[Start of section]

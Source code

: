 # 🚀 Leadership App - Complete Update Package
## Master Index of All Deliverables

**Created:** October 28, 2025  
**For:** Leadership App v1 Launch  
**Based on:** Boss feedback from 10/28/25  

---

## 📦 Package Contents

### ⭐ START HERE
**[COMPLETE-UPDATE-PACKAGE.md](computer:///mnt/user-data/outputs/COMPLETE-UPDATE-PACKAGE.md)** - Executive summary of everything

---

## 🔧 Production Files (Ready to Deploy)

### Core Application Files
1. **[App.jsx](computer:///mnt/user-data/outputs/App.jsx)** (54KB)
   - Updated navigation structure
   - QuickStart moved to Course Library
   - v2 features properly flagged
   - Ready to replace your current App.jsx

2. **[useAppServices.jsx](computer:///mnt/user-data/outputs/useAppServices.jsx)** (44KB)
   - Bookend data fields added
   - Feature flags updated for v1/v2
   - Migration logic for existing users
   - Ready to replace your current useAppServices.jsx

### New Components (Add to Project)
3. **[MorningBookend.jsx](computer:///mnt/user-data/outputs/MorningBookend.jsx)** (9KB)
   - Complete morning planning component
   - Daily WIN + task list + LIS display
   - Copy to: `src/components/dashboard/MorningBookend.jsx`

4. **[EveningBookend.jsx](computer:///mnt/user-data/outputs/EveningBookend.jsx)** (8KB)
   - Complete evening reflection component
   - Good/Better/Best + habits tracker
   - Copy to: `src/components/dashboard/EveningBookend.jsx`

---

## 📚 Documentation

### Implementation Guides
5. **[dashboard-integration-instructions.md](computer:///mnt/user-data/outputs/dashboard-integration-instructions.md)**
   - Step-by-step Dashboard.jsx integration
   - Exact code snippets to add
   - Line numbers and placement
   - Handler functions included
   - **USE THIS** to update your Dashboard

[End of section]
[Start of section]

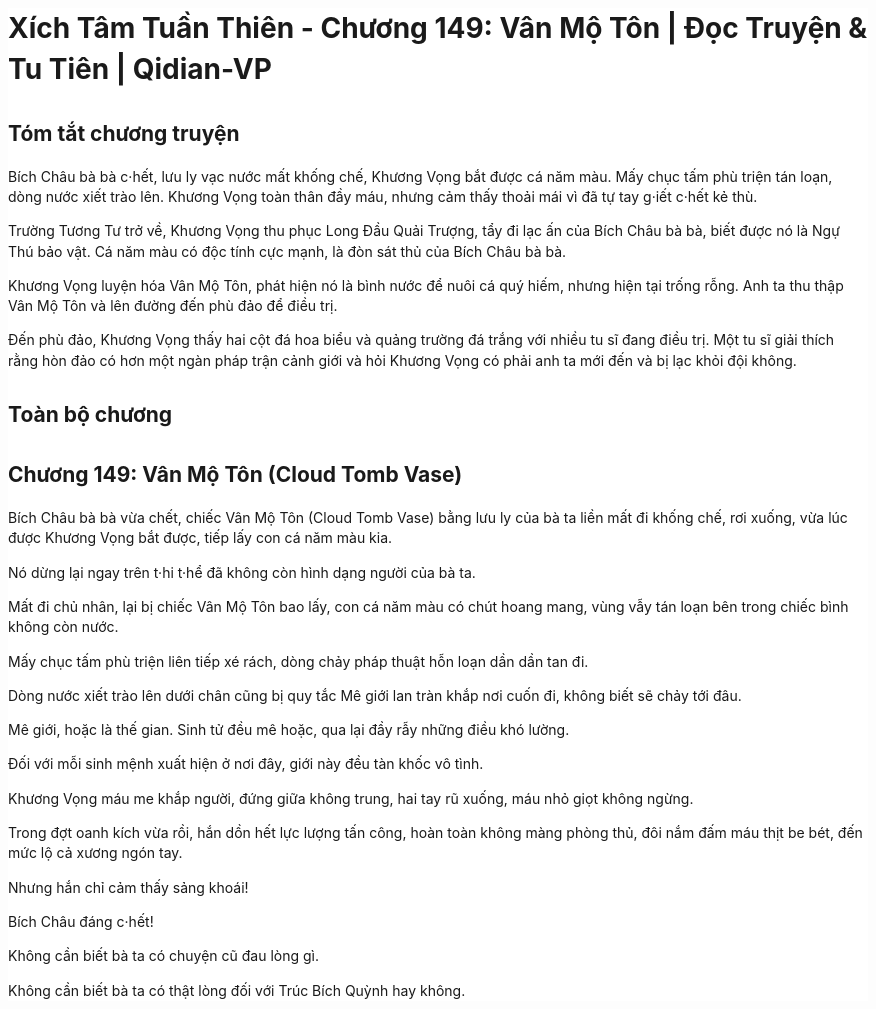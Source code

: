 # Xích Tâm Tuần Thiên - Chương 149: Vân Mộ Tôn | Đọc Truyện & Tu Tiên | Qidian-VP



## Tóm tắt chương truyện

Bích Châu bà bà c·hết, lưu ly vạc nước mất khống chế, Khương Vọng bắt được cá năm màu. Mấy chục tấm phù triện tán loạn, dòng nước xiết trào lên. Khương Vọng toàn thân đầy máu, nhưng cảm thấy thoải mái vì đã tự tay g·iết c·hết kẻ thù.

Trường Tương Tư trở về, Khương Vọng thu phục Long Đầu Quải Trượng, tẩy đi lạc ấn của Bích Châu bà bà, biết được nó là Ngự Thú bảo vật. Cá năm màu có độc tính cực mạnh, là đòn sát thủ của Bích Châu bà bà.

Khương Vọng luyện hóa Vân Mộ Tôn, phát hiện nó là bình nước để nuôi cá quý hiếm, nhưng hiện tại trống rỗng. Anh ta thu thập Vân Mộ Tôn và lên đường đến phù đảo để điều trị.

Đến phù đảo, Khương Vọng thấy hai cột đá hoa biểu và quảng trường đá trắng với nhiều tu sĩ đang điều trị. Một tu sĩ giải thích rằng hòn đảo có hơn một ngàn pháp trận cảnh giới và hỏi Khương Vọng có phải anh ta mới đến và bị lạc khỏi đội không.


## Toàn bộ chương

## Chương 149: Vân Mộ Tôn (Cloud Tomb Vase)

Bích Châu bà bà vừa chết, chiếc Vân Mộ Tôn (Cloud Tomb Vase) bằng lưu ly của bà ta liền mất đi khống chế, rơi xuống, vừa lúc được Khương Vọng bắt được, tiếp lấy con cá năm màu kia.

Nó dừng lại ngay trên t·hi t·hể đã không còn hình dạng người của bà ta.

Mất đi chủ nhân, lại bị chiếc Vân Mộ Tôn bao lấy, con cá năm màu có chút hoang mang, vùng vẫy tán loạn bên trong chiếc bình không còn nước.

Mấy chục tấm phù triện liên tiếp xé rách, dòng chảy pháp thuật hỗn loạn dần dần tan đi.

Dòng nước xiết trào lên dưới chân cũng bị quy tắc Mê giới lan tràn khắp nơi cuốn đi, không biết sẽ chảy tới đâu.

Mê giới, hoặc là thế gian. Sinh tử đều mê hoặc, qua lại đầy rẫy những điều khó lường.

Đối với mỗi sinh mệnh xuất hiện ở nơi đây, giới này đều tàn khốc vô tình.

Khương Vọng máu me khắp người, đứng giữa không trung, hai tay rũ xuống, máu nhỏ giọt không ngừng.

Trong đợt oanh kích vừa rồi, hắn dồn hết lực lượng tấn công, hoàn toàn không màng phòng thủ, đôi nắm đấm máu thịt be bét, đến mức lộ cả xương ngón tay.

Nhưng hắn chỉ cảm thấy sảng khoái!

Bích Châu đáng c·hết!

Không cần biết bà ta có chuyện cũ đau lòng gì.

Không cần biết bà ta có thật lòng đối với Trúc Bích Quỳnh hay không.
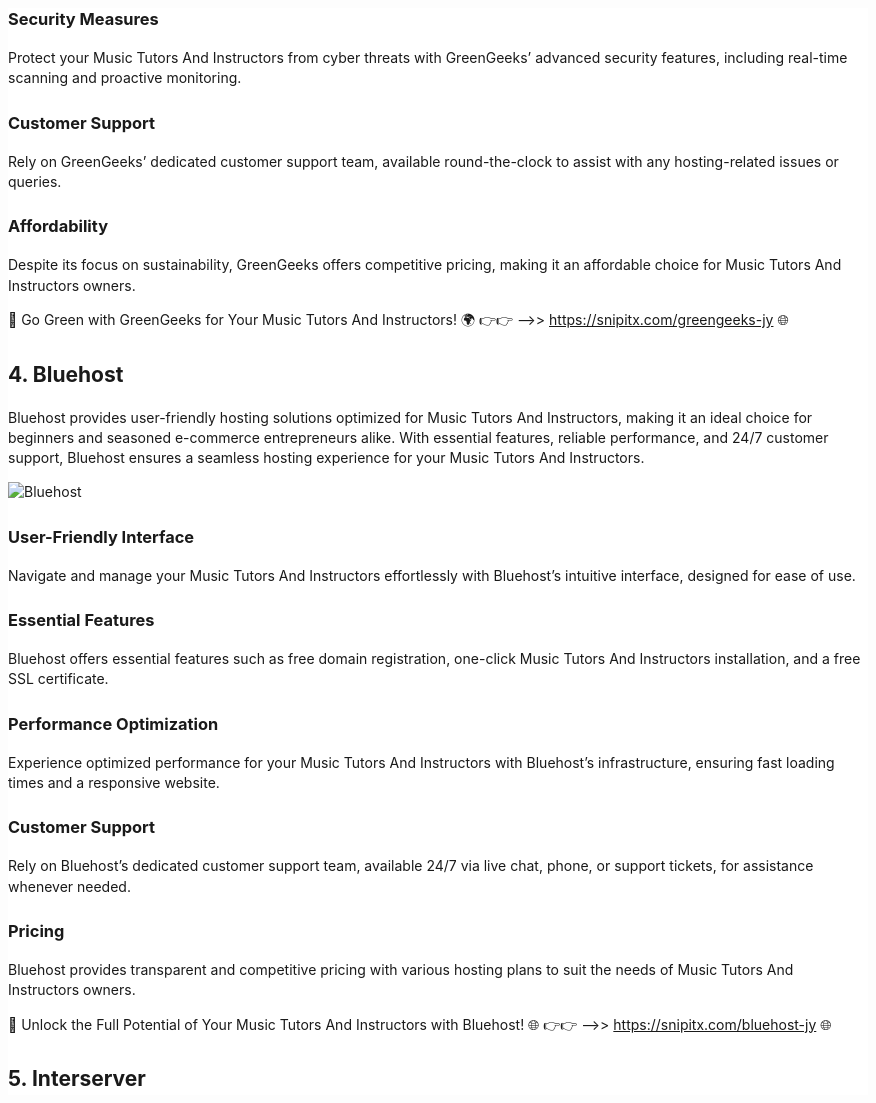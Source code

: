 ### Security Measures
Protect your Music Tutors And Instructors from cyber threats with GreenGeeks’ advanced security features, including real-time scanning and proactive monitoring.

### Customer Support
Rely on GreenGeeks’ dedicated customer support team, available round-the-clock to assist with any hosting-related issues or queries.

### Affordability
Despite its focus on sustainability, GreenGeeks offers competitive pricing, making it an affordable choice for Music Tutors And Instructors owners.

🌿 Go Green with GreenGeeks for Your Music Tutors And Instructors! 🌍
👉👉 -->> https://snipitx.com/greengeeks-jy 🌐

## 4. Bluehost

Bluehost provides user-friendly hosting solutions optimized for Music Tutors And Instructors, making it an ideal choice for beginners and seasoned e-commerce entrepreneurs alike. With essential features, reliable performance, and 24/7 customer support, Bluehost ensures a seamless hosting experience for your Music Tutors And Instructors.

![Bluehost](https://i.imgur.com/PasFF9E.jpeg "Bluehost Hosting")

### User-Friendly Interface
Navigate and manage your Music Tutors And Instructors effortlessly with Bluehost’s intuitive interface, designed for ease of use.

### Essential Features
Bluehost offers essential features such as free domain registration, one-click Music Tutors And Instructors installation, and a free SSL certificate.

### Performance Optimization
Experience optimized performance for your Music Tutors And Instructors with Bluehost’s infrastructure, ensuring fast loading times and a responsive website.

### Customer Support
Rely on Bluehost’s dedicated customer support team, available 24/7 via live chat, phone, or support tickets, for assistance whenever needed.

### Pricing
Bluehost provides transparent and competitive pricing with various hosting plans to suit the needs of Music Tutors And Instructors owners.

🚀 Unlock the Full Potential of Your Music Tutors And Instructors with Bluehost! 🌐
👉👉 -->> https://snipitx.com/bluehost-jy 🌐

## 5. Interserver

[End of section]

* Exercise aim
With the line holding "Đến phù đảo, Khương" as the first and the line holding "Mấy chục tấm phù triện liên" as the last, please transcribe exactly the lines of the material above in that range and nothing else.

* Answer section
Đến phù đảo, Khương Vọng thấy hai cột đá hoa biểu và quảng trường đá trắng với nhiều tu sĩ đang điều trị. Một tu sĩ giải thích rằng hòn đảo có hơn một ngàn pháp trận cảnh giới và hỏi Khương Vọng có phải anh ta mới đến và bị lạc khỏi đội không.


## Toàn bộ chương

## Chương 149: Vân Mộ Tôn (Cloud Tomb Vase)

Bích Châu bà bà vừa chết, chiếc Vân Mộ Tôn (Cloud Tomb Vase) bằng lưu ly của bà ta liền mất đi khống chế, rơi xuống, vừa lúc được Khương Vọng bắt được, tiếp lấy con cá năm màu kia.

Nó dừng lại ngay trên t·hi t·hể đã không còn hình dạng người của bà ta.

Mất đi chủ nhân, lại bị chiếc Vân Mộ Tôn bao lấy, con cá năm màu có chút hoang mang, vùng vẫy tán loạn bên trong chiếc bình không còn nước.

Mấy chục tấm phù triện liên tiếp xé rách, dòng chảy pháp thuật hỗn loạn dần dần tan đi.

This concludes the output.